Pictures paired with source code:
[Start of section]

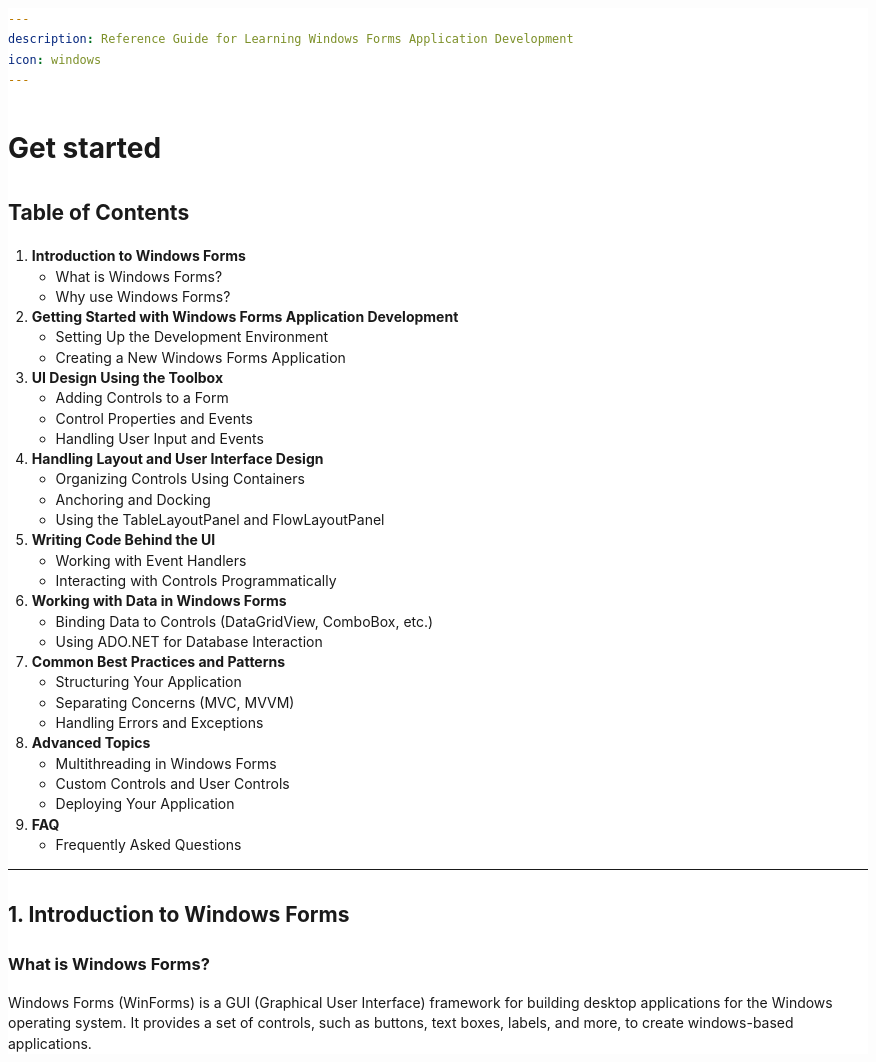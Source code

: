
 ```yaml
---
description: Reference Guide for Learning Windows Forms Application Development
icon: windows
---
```


# Get started

## Table of Contents

1. **Introduction to Windows Forms**
   * What is Windows Forms?
   * Why use Windows Forms?
2. **Getting Started with Windows Forms Application Development**
   * Setting Up the Development Environment
   * Creating a New Windows Forms Application
3. **UI Design Using the Toolbox**
   * Adding Controls to a Form
   * Control Properties and Events
   * Handling User Input and Events
4. **Handling Layout and User Interface Design**
   * Organizing Controls Using Containers
   * Anchoring and Docking
   * Using the TableLayoutPanel and FlowLayoutPanel
5. **Writing Code Behind the UI**
   * Working with Event Handlers
   * Interacting with Controls Programmatically
6. **Working with Data in Windows Forms**
   * Binding Data to Controls (DataGridView, ComboBox, etc.)
   * Using ADO.NET for Database Interaction
7. **Common Best Practices and Patterns**
   * Structuring Your Application
   * Separating Concerns (MVC, MVVM)
   * Handling Errors and Exceptions
8. **Advanced Topics**
   * Multithreading in Windows Forms
   * Custom Controls and User Controls
   * Deploying Your Application
9. **FAQ**
   * Frequently Asked Questions

***

## 1. Introduction to Windows Forms

### What is Windows Forms?

Windows Forms (WinForms) is a GUI (Graphical User Interface) framework for building desktop applications for the Windows operating system. It provides a set of controls, such as buttons, text boxes, labels, and more, to create windows-based applications.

[End of section]

Retype the entries above exactly, but only from the line containing "New Windows Forms Application" through the line containing "### What is Windows Forms?", both included.

Output for this exercise:
   * Creating a New Windows Forms Application
3. **UI Design Using the Toolbox**
   * Adding Controls to a Form
   * Control Properties and Events
   * Handling User Input and Events
4. **Handling Layout and User Interface Design**
   * Organizing Controls Using Containers
   * Anchoring and Docking
   * Using the TableLayoutPanel and FlowLayoutPanel
5. **Writing Code Behind the UI**
   * Working with Event Handlers
   * Interacting with Controls Programmatically
6. **Working with Data in Windows Forms**
   * Binding Data to Controls (DataGridView, ComboBox, etc.)
   * Using ADO.NET for Database Interaction
7. **Common Best Practices and Patterns**
   * Structuring Your Application
   * Separating Concerns (MVC, MVVM)
   * Handling Errors and Exceptions
8. **Advanced Topics**
   * Multithreading in Windows Forms
   * Custom Controls and User Controls
   * Deploying Your Application
9. **FAQ**
   * Frequently Asked Questions

***

## 1. Introduction to Windows Forms

### What is Windows Forms?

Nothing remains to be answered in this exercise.